[Opening Data to use section]

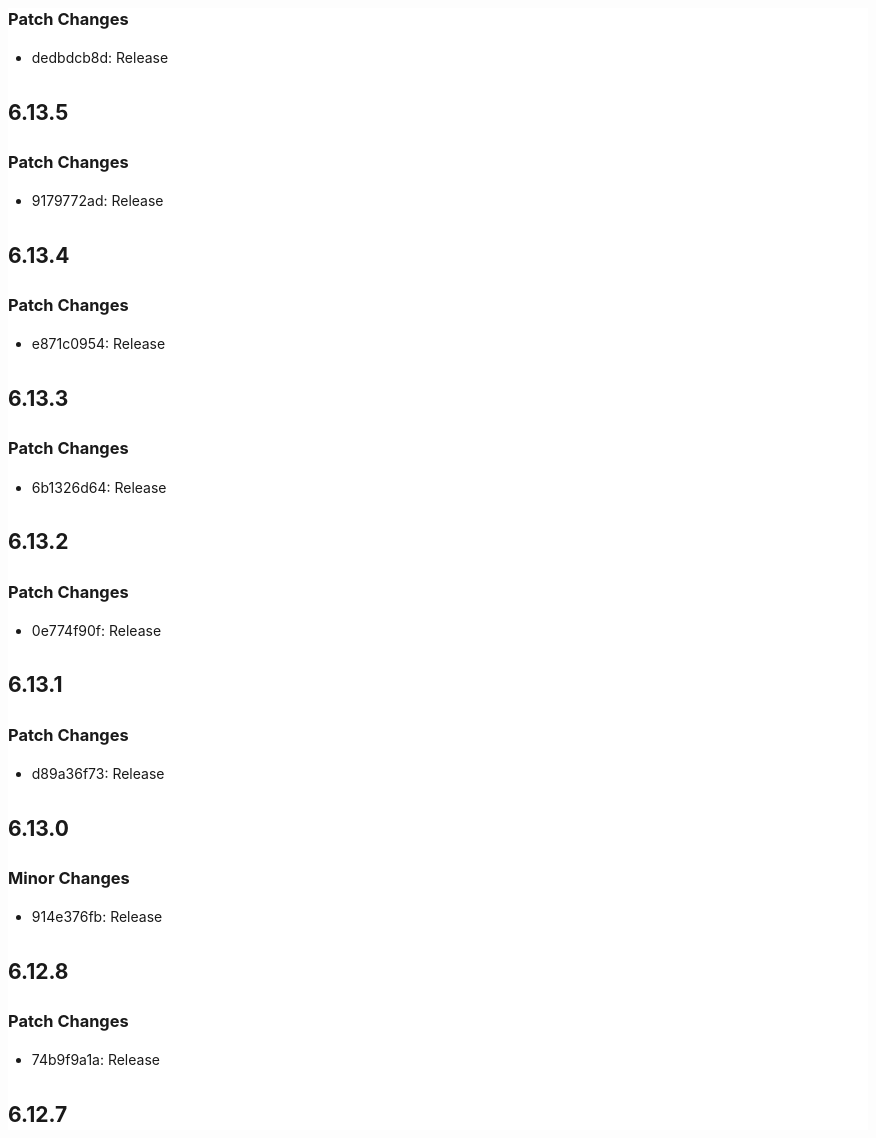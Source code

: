 ### Patch Changes

- dedbdcb8d: Release

## 6.13.5

### Patch Changes

- 9179772ad: Release

## 6.13.4

### Patch Changes

- e871c0954: Release

## 6.13.3

### Patch Changes

- 6b1326d64: Release

## 6.13.2

### Patch Changes

- 0e774f90f: Release

## 6.13.1

### Patch Changes

- d89a36f73: Release

## 6.13.0

### Minor Changes

- 914e376fb: Release

## 6.12.8

### Patch Changes

- 74b9f9a1a: Release

## 6.12.7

[Closing Data to use section]

◆ **What is being asked**: Repeat exactly the lines of the records from the one containing "- 0e774f90f: Release" to the last, and include no line outside that stretch.

◆ **Reply**:
- 0e774f90f: Release

## 6.13.1

### Patch Changes

- d89a36f73: Release

## 6.13.0

### Minor Changes

- 914e376fb: Release

## 6.12.8

### Patch Changes

- 74b9f9a1a: Release

## 6.12.7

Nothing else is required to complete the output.